▶ [EXERCISE REQUIREMENTS]:
Leaving the pictures aside, transcribe the data below exactly.
++++++++++
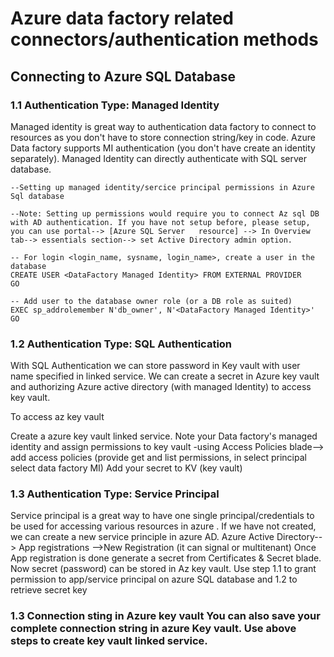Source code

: # Azure data factory related connectors/authentication methods

## Connecting to Azure SQL Database

### 1.1 Authentication Type: Managed Identity

Managed identity is great way to authentication data factory to connect to resources as you don't have to store connection string/key in code. Azure Data factory supports MI authentication (you don't have create an identity separately). Managed Identity can directly authenticate with SQL server database.

    --Setting up managed identity/sercice principal permissions in Azure Sql database
    
    --Note: Setting up permissions would require you to connect Az sql DB with AD authentication. If you have not setup before, please setup, you can use portal--> [Azure SQL Server   resource] --> In Overview tab--> essentials section--> set Active Directory admin option.
    
    -- For login <login_name, sysname, login_name>, create a user in the database
    CREATE USER <DataFactory Managed Identity> FROM EXTERNAL PROVIDER
    GO

    -- Add user to the database owner role (or a DB role as suited)
    EXEC sp_addrolemember N'db_owner', N'<DataFactory Managed Identity>'
    GO
    
    
### 1.2 Authentication Type: SQL Authentication 

With SQL Authentication we can store password in Key vault with user name specified in linked service. We can create a secret in Azure key vault and authorizing Azure active directory (with managed Identity) to access key vault.

To access az key vault

Create a azure key vault linked service.
Note your Data factory's managed identity and assign permissions to key vault -using Access Policies blade--> add access policies (provide get and list permissions, in select principal select data factory MI)
Add your secret to KV (key vault)

### 1.3 Authentication Type: Service Principal 

Service principal is a great way to have one single principal/credentials to be used for accessing various resources in azure . If we have not created, we can create a new service principle in azure AD. Azure Active Directory--> App registrations -->New Registration (it can signal or multitenant) Once App registration is done generate a secret from Certificates & Secret blade. Now secret (password) can be stored in Az key vault. Use step 1.1 to grant permission to app/service principal on azure SQL database and 1.2 to retrieve secret key

### 1.3 Connection sting in Azure key vault You can also save your complete connection string in azure Key vault. Use above steps to create key vault linked service.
++++++++++
▶ [RESULT FOR THIS TASK]:
Source code

: # Azure data factory related connectors/authentication methods

## Connecting to Azure SQL Database

### 1.1 Authentication Type: Managed Identity

Managed identity is great way to authentication data factory to connect to resources as you don't have to store connection string/key in code. Azure Data factory supports MI authentication (you don't have create an identity separately). Managed Identity can directly authenticate with SQL server database.

    --Setting up managed identity/sercice principal permissions in Azure Sql database
    
    --Note: Setting up permissions would require you to connect Az sql DB with AD authentication. If you have not setup before, please setup, you can use portal--> [Azure SQL Server   resource] --> In Overview tab--> essentials section--> set Active Directory admin option.
    
    -- For login <login_name, sysname, login_name>, create a user in the database
    CREATE USER <DataFactory Managed Identity> FROM EXTERNAL PROVIDER
    GO

    -- Add user to the database owner role (or a DB role as suited)
    EXEC sp_addrolemember N'db_owner', N'<DataFactory Managed Identity>'
    GO
    
    
### 1.2 Authentication Type: SQL Authentication 

With SQL Authentication we can store password in Key vault with user name specified in linked service. We can create a secret in Azure key vault and authorizing Azure active directory (with managed Identity) to access key vault.

To access az key vault

Create a azure key vault linked service.
Note your Data factory's managed identity and assign permissions to key vault -using Access Policies blade--> add access policies (provide get and list permissions, in select principal select data factory MI)
Add your secret to KV (key vault)

### 1.3 Authentication Type: Service Principal 

Service principal is a great way to have one single principal/credentials to be used for accessing various resources in azure . If we have not created, we can create a new service principle in azure AD. Azure Active Directory--> App registrations -->New Registration (it can signal or multitenant) Once App registration is done generate a secret from Certificates & Secret blade. Now secret (password) can be stored in Az key vault. Use step 1.1 to grant permission to app/service principal on azure SQL database and 1.2 to retrieve secret key

### 1.3 Connection sting in Azure key vault You can also save your complete connection string in azure Key vault. Use above steps to create key vault linked service.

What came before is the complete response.